Supplied data ->

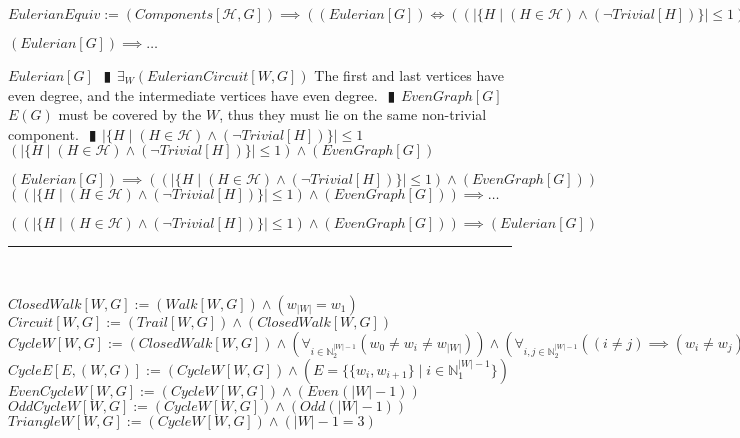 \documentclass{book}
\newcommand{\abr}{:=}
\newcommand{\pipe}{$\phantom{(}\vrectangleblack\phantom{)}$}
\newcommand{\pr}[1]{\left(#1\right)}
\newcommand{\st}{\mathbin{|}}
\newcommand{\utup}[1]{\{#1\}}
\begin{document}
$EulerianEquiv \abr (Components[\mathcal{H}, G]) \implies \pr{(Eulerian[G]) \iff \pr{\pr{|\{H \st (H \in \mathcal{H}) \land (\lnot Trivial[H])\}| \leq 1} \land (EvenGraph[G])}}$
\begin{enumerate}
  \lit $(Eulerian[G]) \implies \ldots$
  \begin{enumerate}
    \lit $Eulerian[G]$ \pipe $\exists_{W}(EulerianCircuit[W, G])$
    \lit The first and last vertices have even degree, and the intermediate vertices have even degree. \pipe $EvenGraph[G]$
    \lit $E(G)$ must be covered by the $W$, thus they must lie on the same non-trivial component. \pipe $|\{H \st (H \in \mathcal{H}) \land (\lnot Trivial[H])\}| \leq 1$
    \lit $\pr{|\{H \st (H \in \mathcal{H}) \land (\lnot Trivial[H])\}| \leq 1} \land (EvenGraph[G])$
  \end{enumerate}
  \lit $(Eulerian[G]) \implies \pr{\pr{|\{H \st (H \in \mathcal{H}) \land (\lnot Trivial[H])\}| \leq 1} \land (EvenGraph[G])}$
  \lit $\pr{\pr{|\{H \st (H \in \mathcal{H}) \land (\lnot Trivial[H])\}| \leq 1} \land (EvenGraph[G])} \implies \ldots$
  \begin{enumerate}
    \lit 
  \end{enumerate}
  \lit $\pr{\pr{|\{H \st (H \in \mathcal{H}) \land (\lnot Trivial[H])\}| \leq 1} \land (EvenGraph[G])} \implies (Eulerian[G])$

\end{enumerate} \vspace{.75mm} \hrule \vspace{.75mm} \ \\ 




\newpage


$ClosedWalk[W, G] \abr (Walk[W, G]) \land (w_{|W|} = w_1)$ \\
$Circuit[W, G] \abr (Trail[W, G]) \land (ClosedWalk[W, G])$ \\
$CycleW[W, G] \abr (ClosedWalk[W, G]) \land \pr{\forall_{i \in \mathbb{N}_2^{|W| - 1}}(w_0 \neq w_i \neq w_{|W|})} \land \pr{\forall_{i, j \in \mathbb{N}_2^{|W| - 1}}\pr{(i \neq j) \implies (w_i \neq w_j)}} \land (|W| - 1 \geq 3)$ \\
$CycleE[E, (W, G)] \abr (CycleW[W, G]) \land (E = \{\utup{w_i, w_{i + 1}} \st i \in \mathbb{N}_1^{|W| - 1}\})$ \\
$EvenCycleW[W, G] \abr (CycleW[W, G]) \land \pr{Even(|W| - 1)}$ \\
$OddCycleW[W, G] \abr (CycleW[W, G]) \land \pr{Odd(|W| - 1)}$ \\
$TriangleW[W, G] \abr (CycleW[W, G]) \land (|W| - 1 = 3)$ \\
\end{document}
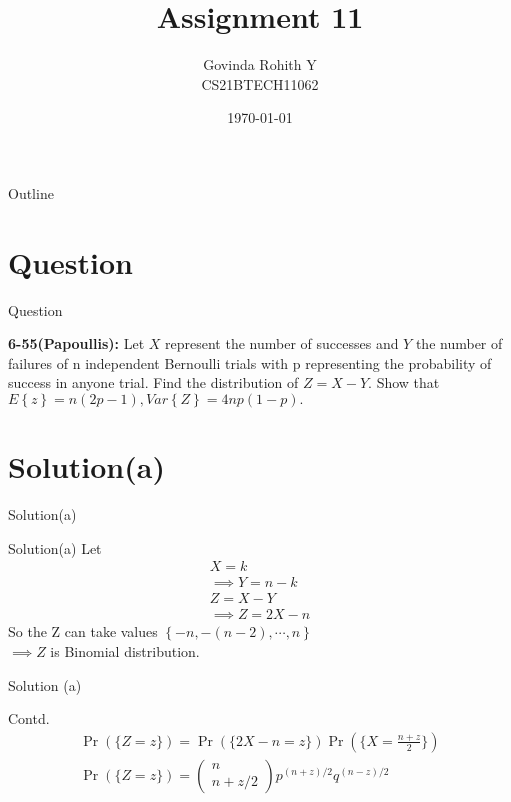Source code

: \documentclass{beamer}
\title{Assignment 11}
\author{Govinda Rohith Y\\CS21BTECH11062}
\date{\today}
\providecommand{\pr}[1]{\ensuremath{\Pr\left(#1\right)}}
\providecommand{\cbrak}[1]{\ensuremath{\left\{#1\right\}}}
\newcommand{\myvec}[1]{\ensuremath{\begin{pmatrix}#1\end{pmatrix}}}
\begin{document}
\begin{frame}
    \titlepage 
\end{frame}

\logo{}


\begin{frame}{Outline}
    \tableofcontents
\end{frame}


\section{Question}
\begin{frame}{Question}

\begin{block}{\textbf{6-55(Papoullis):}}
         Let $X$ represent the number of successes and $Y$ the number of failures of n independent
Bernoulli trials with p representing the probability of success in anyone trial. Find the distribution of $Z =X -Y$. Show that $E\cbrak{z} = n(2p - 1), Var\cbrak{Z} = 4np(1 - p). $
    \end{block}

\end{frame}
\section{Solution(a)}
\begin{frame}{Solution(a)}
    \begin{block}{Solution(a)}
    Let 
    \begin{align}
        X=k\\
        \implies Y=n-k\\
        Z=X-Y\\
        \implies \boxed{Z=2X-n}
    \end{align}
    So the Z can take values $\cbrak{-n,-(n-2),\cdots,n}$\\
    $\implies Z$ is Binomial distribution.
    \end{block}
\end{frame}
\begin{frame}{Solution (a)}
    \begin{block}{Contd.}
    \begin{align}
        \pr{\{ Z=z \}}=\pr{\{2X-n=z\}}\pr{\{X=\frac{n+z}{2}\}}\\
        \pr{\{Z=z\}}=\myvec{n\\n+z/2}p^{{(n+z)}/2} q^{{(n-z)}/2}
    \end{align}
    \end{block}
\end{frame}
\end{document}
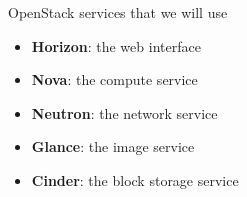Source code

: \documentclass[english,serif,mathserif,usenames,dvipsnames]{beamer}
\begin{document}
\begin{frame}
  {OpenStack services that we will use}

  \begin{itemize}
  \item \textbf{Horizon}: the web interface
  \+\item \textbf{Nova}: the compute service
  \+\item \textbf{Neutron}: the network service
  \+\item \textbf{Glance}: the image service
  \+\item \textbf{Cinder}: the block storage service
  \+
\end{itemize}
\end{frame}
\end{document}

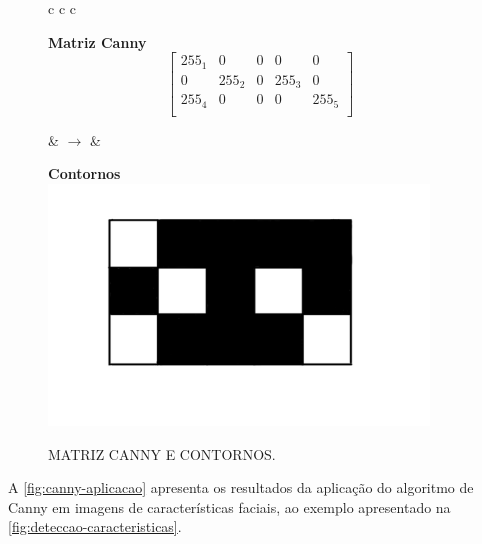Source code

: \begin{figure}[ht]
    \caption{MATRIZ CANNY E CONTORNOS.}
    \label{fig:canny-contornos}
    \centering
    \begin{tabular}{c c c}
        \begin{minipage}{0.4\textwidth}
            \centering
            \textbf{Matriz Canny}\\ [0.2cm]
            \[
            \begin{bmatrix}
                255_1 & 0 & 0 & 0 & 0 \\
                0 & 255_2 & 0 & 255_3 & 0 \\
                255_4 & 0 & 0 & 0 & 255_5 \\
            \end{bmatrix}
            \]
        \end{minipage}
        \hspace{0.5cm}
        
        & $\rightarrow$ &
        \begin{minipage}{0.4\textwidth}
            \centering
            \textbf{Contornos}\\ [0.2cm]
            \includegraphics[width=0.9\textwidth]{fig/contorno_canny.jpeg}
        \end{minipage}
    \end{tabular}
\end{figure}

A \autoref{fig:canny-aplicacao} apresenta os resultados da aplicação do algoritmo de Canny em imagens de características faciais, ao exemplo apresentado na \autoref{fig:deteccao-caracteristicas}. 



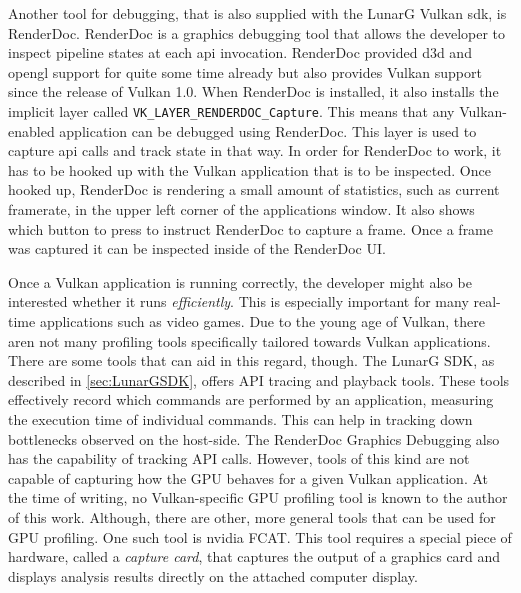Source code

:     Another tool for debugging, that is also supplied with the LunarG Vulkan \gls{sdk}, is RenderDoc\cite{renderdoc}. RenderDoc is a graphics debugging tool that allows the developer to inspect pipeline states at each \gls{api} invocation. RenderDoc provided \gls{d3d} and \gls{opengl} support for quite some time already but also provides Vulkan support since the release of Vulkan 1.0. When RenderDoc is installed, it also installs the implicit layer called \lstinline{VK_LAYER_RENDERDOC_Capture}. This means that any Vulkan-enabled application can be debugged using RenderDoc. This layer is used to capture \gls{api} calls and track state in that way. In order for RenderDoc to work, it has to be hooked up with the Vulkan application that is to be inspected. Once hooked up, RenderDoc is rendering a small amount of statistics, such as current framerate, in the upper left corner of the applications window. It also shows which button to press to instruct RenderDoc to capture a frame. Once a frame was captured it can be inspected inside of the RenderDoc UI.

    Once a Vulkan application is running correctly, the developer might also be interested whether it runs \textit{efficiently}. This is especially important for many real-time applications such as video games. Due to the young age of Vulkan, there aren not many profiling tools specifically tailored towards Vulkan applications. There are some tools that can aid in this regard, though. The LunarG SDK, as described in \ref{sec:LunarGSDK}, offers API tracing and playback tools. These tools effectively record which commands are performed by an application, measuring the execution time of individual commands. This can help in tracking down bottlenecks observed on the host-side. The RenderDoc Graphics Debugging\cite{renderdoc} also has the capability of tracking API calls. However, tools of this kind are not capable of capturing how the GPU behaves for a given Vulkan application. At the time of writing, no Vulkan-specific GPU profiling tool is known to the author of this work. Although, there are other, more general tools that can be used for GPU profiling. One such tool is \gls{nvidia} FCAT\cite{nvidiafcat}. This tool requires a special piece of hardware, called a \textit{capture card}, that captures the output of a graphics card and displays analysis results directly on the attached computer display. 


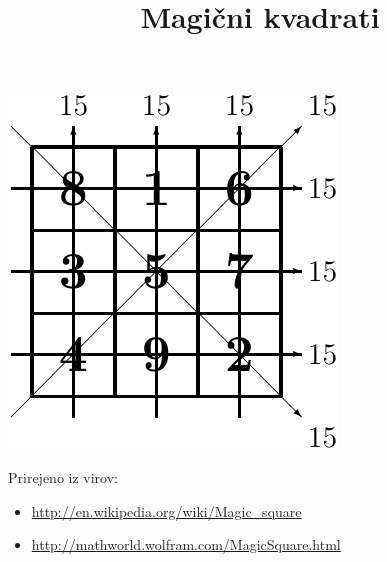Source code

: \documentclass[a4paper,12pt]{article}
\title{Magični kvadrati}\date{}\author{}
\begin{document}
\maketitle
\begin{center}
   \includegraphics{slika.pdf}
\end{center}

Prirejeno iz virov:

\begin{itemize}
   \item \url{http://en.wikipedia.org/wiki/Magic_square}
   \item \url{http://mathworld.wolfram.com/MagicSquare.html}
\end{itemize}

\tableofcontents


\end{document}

Problem to work on -> In the entries above, find the line that contains "must be covered", then repeat exactly every line from the first one through that line, with no pictures.

Output below ->
 \documentclass{book}
\newcommand{\abr}{:=}
\newcommand{\pipe}{$\phantom{(}\vrectangleblack\phantom{)}$}
\newcommand{\pr}[1]{\left(#1\right)}
\newcommand{\st}{\mathbin{|}}
\newcommand{\utup}[1]{\{#1\}}
\begin{document}
$EulerianEquiv \abr (Components[\mathcal{H}, G]) \implies \pr{(Eulerian[G]) \iff \pr{\pr{|\{H \st (H \in \mathcal{H}) \land (\lnot Trivial[H])\}| \leq 1} \land (EvenGraph[G])}}$
\begin{enumerate}
  \lit $(Eulerian[G]) \implies \ldots$
  \begin{enumerate}
    \lit $Eulerian[G]$ \pipe $\exists_{W}(EulerianCircuit[W, G])$
    \lit The first and last vertices have even degree, and the intermediate vertices have even degree. \pipe $EvenGraph[G]$
    \lit $E(G)$ must be covered by the $W$, thus they must lie on the same non-trivial component. \pipe $|\{H \st (H \in \mathcal{H}) \land (\lnot Trivial[H])\}| \leq 1$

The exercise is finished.